Nele, a população e os eleitores podem acompanhar o gasto de cada um dos 55 vereadores da capital paulista, saber quanto cada um usa por mês com combustível, por exemplo, e para qual CNPJ o dinheiro público vai.
Em 2017, cada vereador dispõe de R$ 282.037,56 para gastos anuais como serviços gráficos, correios, assinaturas de jornais, deslocamentos por toda a cidade, materiais de escritórios e outras despesas. O projeto foi apresentado para membros da CGM (Controladoria Geral do Município), Fecomercio (Federação do Comércio do Estado de São Paulo), AASP (Associação dos Advogados do Estado de São Paulo) e Magneti Marelli.

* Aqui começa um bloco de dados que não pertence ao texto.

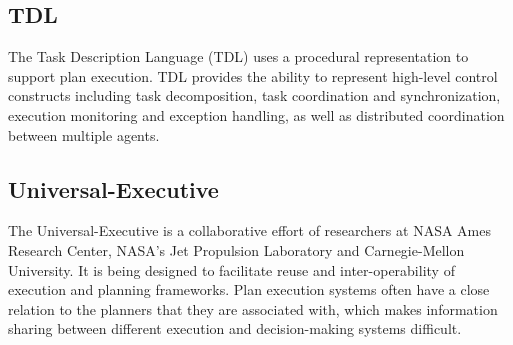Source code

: \documentclass[conference]{IEEEtran}
\begin{document}
\subsection{\textbf{TDL}}\label{sec:tdl}
The Task Description Language (TDL) uses a procedural representation to support plan execution.
TDL provides the ability to represent high-level control constructs including task decomposition, task coordination and synchronization, execution monitoring and exception handling, as well as distributed coordination between multiple agents.

\subsection{\textbf{Universal-Executive}}\label{sec:universal}
The Universal-Executive is a collaborative effort of researchers at NASA Ames Research Center, NASA’s Jet Propulsion Laboratory and Carnegie-Mellon University. It is being designed to facilitate reuse and inter-operability of execution and planning frameworks. Plan execution systems often have a close relation to the planners that they are associated with, which makes information sharing between different execution and decision-making systems difficult.
\end{document}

O porta-voz do time vencedor, o programador Fernando Hungaro, explicou que o “Extrato Público” não é para acusar ninguém, mas criar uma suspeição a cerca da atividade dos legisladores.
“A gente quer criar o alerta. A população vai ver e julgar se é corrupto ou não. Mas a gente não pode julgar um vereador por gastar muito porque eles podem fazer coisas boas para a população”, explicou.
O programa foi desenvolvido com os dados abertos da Transparência do site da Câmara Municipal. No entanto, ele cobrou que mais dados sejam divulgados, já que se trata de dinheiro e interesse público.
Oscar do combate à corrupção
O vereador José Police Neto promoveu o desenvolvimento das ferramentas, com o patrocínio do Banco Itaú, da Fecomercio e da IBM. A premiação foi paga com dinheiro privado. O parlamentar é autor do Projeto de Lei (PL) 01/2017.
O texto organiza a Política Municipal de Prevenção da Corrupção, cria o Conselho Municipal e Controle Social e um fundo público para combater o crime. Outros 20 vereadores assinam a proposta.
Para ele, o Hack In Sampa é uma espécie de “Oscar” da programação e auxilia as investigações de órgãos de controladoria. “Com a presença inteira da CGM aqui, tenho certeza que vamos sair com as ferramentas auxiliando controladores e auditores do Município. A gente passa a mudar a cidade a partir de hoje.”
No ano passado, a CGM recuperou mais de R$ 133,9 milhões para os cofres públicos. Dinheiro desviado pela chamada “Máfia do ISS”. Durante a investigação, em parceria com o MPE (Ministério Público do Estado), os controladores e procuradores do Município usaram a tecnologia para cruzar dados de servidores suspeitos.
Foi simples: pegaram os salários de cada um e compararam com os patrimônios declarados. “Essas questões [monetárias] são iluminadas e se cria suspeição”, explicou Police Neto, prevendo que os aplicativos do evento que promoveu sejam usados a partir “de agora”.
A controladora geral do Município, Laura Amando Mendes de Barros, também apoia a tecnologia no combate à corrupção. “Todos os órgãos de controladoria do mundo trabalham dessa forma, com a bandeirinha vermelha [de alerta]. O primeiro filtro é feito e aprofundamos a investigação.”
Segundo ela, aplicativos economizam o tempo dos controladores e procuradores, fazendo que eles se dediquem mais às investigações contra os corruptos.
Outros finalistas
2º lugar
Specula
Integrantes: Kevin Dantas Shih, Wendel Nascimento, Patrick Ens, Pedro Lelis e Rafael Pettersen.
Projeto: Elaborar uma ferramenta que analisa e trata os dados abertos do governo e encontra incongruências, prevenindo superfaturamento ou outras práticas ilícitas.
3º lugar
Luppa
Integrantes: Igor Luiz, Araan Branco, Austin Felipe, Mateus Catossi e Magno Rocha.
Projeto: Fiscalizar gastos públicos e facilitar a criação de uma petição. A proposta faz uma comparação das compras, com valor de mercado, dando uma lista do que está irregular. A população decidirá qual gasto terá petição.